[Plain-text document sources]
···

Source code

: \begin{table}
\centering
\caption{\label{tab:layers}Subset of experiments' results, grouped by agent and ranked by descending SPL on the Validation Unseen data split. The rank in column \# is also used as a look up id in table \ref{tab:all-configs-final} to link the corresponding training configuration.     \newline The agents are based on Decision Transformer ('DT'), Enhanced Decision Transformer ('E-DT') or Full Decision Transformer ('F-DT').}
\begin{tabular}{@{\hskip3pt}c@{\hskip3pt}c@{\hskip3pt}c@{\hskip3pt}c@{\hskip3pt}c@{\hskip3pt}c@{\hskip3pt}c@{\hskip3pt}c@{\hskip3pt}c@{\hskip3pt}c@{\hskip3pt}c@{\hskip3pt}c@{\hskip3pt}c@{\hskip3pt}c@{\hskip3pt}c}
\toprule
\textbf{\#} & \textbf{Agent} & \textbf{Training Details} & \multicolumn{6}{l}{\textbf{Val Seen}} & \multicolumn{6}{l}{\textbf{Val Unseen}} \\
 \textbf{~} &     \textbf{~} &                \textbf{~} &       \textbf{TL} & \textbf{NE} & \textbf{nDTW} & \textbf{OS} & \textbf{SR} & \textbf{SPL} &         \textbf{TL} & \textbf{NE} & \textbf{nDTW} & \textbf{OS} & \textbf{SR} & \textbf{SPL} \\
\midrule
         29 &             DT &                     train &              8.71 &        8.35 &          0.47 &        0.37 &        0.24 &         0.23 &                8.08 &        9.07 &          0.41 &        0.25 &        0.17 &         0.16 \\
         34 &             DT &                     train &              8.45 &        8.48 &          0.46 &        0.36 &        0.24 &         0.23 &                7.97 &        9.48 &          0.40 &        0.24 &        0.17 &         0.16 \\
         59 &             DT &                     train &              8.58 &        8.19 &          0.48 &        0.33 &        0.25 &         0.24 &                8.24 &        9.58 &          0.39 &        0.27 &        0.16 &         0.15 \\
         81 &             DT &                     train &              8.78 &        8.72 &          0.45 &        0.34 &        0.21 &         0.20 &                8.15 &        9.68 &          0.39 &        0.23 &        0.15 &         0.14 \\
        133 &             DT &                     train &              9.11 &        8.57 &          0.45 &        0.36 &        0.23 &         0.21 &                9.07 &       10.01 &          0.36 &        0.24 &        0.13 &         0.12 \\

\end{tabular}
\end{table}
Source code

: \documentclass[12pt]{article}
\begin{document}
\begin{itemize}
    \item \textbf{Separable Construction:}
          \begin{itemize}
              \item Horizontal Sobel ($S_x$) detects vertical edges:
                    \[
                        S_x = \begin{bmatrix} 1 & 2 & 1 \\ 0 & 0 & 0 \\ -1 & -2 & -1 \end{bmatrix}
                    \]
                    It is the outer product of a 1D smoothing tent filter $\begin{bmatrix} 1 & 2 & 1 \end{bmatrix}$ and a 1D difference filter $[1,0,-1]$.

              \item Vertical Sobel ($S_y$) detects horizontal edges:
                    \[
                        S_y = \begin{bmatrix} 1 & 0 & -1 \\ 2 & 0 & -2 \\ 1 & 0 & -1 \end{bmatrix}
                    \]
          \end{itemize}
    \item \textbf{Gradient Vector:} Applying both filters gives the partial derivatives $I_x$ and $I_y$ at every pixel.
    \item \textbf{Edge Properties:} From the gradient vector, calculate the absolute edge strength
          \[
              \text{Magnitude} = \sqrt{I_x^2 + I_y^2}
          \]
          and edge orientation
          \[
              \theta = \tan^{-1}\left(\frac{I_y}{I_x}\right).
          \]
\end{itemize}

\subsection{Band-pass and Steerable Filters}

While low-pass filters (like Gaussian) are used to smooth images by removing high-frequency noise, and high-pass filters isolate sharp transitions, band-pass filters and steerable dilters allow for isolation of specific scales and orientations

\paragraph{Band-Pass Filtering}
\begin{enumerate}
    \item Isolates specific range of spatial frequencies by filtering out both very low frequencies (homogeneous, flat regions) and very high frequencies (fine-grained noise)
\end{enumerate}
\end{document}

···

[Exercise brief]
From the first line above through the line that contains "experiments' results, grouped", quote each line exactly. Output nothing more.

[Written response]
Source code

: \begin{table}
\centering
\caption{\label{tab:layers}Subset of experiments' results, grouped by agent and ranked by descending SPL on the Validation Unseen data split. The rank in column \# is also used as a look up id in table \ref{tab:all-configs-final} to link the corresponding training configuration.     \newline The agents are based on Decision Transformer ('DT'), Enhanced Decision Transformer ('E-DT') or Full Decision Transformer ('F-DT').}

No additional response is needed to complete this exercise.